Ingredients:

  • 1.5 cups warm water (110°F/43°C)
  • 1 tbsp brown sugar
  • 1 packet active dry yeast (7g)
  • 2 tbsp unsalted butter, melted
  • 1 tsp kosher salt
  • 4.25 cups all-purpose flour
  • 9 cups water
  • 0.5 cup baking soda
  • 1 large egg, beaten
  • 2 tbsp pretzel salt

Instructions:

  1. Combine 1.5 cups warm water (110°F/43°C) and 1 tbsp brown sugar in a bowl, then sprinkle 1 packet of yeast on top. Wait 5 minutes until it looks foamy and smells like fresh bread.
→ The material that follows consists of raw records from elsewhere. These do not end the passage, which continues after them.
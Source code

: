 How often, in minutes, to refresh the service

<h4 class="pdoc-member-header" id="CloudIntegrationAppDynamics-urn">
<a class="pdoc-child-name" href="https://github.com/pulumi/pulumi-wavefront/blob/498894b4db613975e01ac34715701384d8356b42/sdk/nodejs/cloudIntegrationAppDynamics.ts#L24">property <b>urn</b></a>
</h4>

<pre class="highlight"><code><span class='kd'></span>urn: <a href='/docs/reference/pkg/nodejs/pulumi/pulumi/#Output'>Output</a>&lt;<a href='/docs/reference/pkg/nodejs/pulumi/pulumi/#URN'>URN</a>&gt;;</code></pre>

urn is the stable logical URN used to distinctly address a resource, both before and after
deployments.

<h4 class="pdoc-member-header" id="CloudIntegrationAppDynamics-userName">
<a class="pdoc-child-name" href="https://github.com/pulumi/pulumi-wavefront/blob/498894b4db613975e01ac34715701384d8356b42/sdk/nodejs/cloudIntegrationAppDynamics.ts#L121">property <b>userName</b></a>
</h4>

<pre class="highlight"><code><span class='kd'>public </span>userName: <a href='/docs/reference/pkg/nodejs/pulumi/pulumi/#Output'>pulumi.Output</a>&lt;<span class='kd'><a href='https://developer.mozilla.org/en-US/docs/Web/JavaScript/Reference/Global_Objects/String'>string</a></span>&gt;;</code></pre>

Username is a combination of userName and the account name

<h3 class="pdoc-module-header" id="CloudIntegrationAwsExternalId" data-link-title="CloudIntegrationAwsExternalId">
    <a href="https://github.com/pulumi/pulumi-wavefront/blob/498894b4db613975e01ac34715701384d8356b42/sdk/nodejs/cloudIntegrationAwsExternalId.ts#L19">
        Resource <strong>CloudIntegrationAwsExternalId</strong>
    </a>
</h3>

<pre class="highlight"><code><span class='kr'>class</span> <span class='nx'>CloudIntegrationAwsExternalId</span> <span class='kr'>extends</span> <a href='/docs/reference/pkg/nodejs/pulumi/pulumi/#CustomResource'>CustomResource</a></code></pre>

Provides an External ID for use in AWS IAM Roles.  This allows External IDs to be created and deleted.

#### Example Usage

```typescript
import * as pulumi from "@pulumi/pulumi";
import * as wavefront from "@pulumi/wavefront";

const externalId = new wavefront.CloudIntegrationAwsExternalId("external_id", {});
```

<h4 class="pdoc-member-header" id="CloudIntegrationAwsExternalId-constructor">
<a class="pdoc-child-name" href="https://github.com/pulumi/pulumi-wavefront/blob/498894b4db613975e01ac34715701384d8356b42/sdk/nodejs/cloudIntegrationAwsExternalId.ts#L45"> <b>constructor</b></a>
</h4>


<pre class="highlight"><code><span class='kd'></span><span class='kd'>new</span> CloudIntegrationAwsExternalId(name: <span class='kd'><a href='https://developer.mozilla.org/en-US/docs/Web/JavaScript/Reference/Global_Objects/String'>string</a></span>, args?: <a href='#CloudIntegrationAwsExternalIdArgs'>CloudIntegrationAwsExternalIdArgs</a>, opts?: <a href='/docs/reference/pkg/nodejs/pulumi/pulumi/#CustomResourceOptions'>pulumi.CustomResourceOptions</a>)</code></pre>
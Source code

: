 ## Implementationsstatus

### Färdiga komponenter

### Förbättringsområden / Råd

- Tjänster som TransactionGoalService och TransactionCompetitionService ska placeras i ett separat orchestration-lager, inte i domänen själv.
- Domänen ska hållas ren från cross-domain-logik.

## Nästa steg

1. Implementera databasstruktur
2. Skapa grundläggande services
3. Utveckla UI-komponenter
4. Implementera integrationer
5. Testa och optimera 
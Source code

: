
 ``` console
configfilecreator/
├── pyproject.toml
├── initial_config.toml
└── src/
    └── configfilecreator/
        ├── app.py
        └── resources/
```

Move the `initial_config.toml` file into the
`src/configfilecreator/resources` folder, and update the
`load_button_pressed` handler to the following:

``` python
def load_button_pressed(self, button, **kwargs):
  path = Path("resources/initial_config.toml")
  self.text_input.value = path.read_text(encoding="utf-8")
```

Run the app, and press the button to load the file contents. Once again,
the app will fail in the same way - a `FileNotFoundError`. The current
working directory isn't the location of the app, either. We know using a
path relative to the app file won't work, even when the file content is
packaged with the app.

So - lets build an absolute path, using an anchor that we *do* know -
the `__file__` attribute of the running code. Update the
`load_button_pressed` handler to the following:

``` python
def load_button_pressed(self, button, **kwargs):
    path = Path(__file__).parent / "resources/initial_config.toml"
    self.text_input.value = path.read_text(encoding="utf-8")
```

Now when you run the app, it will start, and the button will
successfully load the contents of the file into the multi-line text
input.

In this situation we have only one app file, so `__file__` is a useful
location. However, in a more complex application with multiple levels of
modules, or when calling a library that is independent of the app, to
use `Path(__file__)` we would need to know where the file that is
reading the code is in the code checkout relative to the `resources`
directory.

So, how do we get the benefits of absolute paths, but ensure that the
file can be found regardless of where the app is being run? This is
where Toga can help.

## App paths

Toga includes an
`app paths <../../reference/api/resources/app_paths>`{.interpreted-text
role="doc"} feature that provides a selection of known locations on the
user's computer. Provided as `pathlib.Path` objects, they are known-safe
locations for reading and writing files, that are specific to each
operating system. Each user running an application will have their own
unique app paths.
  2. Stir in 2 tbsp melted butter and 1 tsp kosher salt until combined.
  3. Gradually add 4.25 cups of all purpose flour, stirring with a wooden spoon until a shaggy dough forms.
  4. Turn the dough onto a floured surface and knead for 5 minutes until it feels smooth and elastic. It should spring back when poked.
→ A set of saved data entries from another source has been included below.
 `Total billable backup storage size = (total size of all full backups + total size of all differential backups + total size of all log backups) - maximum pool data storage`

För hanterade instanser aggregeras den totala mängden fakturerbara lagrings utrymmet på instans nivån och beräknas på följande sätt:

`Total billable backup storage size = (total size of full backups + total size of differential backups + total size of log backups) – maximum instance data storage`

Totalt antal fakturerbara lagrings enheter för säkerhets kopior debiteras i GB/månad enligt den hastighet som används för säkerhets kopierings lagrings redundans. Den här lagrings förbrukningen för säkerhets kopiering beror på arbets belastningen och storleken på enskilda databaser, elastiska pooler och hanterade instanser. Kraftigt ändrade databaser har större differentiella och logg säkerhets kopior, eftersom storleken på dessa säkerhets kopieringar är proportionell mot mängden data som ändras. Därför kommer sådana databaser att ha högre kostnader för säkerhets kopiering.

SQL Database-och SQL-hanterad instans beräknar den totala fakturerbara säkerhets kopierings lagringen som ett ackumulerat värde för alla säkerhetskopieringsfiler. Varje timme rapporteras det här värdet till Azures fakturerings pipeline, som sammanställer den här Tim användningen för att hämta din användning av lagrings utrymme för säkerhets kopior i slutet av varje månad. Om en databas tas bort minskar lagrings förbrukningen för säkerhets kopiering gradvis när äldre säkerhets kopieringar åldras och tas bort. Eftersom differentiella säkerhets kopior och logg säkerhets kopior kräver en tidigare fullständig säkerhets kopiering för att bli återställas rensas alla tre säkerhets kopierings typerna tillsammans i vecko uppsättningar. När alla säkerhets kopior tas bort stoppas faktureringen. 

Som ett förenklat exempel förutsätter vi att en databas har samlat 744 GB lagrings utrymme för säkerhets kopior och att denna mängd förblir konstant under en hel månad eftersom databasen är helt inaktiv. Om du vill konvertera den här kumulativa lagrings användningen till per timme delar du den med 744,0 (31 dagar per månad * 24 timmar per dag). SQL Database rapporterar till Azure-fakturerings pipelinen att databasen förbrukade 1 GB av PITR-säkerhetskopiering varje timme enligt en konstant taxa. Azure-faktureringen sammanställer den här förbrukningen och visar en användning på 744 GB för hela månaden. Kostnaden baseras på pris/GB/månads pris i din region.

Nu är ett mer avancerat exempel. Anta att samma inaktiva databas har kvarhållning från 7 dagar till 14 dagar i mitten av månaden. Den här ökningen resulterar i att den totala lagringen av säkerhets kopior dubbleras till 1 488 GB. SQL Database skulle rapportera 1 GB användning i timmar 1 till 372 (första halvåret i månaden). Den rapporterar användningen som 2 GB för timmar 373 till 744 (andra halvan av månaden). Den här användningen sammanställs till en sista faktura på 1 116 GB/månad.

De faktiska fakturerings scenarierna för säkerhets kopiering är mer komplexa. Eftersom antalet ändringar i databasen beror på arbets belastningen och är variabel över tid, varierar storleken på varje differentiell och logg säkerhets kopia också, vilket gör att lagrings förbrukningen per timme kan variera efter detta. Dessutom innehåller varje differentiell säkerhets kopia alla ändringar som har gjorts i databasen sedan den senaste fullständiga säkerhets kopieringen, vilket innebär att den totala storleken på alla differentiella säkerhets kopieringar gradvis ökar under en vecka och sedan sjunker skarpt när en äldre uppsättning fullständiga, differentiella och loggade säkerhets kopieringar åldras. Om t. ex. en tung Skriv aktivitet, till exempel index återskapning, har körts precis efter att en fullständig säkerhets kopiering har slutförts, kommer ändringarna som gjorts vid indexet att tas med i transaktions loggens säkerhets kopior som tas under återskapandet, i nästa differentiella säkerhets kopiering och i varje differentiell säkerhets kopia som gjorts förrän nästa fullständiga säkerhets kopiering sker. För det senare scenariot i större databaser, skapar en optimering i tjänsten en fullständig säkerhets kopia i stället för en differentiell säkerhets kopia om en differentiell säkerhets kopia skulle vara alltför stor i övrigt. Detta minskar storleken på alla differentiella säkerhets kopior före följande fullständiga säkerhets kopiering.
  5. Place the dough in an oiled bowl, cover it, and let it rise in a warm spot for about 30 minutes until it has doubled in size.
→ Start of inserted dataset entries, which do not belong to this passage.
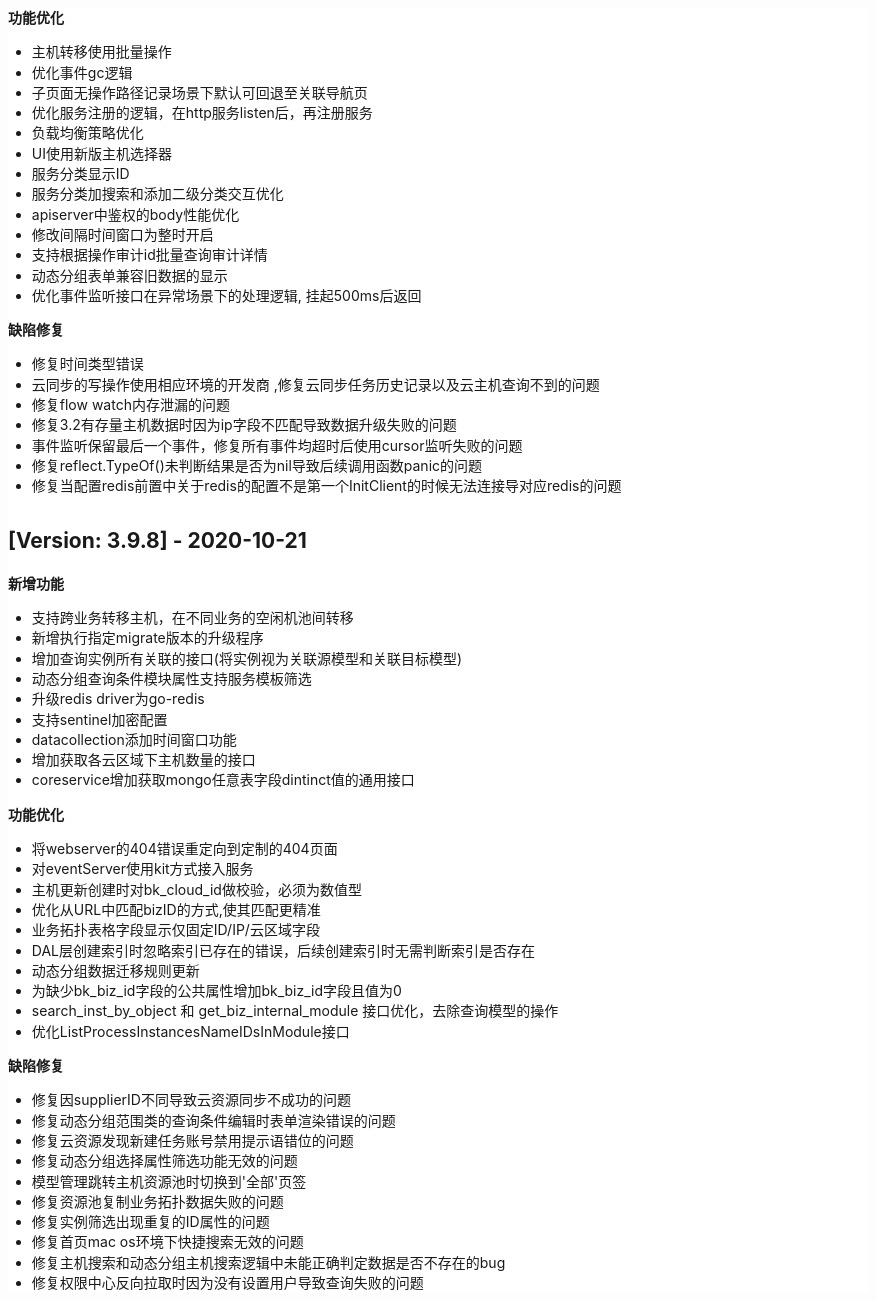 **功能优化**
- 主机转移使用批量操作
- 优化事件gc逻辑
- 子页面无操作路径记录场景下默认可回退至关联导航页
- 优化服务注册的逻辑，在http服务listen后，再注册服务
- 负载均衡策略优化
- UI使用新版主机选择器
- 服务分类显示ID
- 服务分类加搜索和添加二级分类交互优化
- apiserver中鉴权的body性能优化
- 修改间隔时间窗口为整时开启
- 支持根据操作审计id批量查询审计详情
- 动态分组表单兼容旧数据的显示
- 优化事件监听接口在异常场景下的处理逻辑, 挂起500ms后返回

**缺陷修复**
- 修复时间类型错误
- 云同步的写操作使用相应环境的开发商 ,修复云同步任务历史记录以及云主机查询不到的问题
- 修复flow watch内存泄漏的问题
- 修复3.2有存量主机数据时因为ip字段不匹配导致数据升级失败的问题
- 事件监听保留最后一个事件，修复所有事件均超时后使用cursor监听失败的问题
- 修复reflect.TypeOf()未判断结果是否为nil导致后续调用函数panic的问题
- 修复当配置redis前置中关于redis的配置不是第一个InitClient的时候无法连接导对应redis的问题

## [Version: 3.9.8] - 2020-10-21
**新增功能**
- 支持跨业务转移主机，在不同业务的空闲机池间转移
- 新增执行指定migrate版本的升级程序
- 增加查询实例所有关联的接口(将实例视为关联源模型和关联目标模型)
- 动态分组查询条件模块属性支持服务模板筛选
- 升级redis driver为go-redis
- 支持sentinel加密配置
- datacollection添加时间窗口功能
- 增加获取各云区域下主机数量的接口
- coreservice增加获取mongo任意表字段dintinct值的通用接口

**功能优化**
- 将webserver的404错误重定向到定制的404页面
- 对eventServer使用kit方式接入服务
- 主机更新创建时对bk_cloud_id做校验，必须为数值型
- 优化从URL中匹配bizID的方式,使其匹配更精准
- 业务拓扑表格字段显示仅固定ID/IP/云区域字段
- DAL层创建索引时忽略索引已存在的错误，后续创建索引时无需判断索引是否存在
- 动态分组数据迁移规则更新
- 为缺少bk_biz_id字段的公共属性增加bk_biz_id字段且值为0
- search_inst_by_object 和 get_biz_internal_module 接口优化，去除查询模型的操作
- 优化ListProcessInstancesNameIDsInModule接口

**缺陷修复**
- 修复因supplierID不同导致云资源同步不成功的问题
- 修复动态分组范围类的查询条件编辑时表单渲染错误的问题
- 修复云资源发现新建任务账号禁用提示语错位的问题
- 修复动态分组选择属性筛选功能无效的问题
- 模型管理跳转主机资源池时切换到'全部'页签
- 修复资源池复制业务拓扑数据失败的问题
- 修复实例筛选出现重复的ID属性的问题
- 修复首页mac os环境下快捷搜索无效的问题
- 修复主机搜索和动态分组主机搜索逻辑中未能正确判定数据是否不存在的bug
- 修复权限中心反向拉取时因为没有设置用户导致查询失败的问题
  6. Preheat your oven to 425°F (220°C) and bring 9 cups of water to a boil in a large pot.
  7. Divide the dough into 8 equal pieces and roll each into a long rope about 1 inch thick. Use a bench scraper or knife to cut the ropes into 1 inch pieces.
  8. Carefully whisk 0.5 cup baking soda into the boiling water. It will foam up aggressively, so add it slowly.
  9. Drop the dough pieces into the water in batches and boil for 30 seconds until they float and look slightly puffed.
  10. Remove with a slotted spoon and place onto parchment lined baking sheets.
  11. Brush the tops with 1 beaten egg and immediately sprinkle with 2 tbsp pretzel salt.
  12. Place in the oven for 10-12 minutes until the crust is deep mahogany and the bottoms are firm.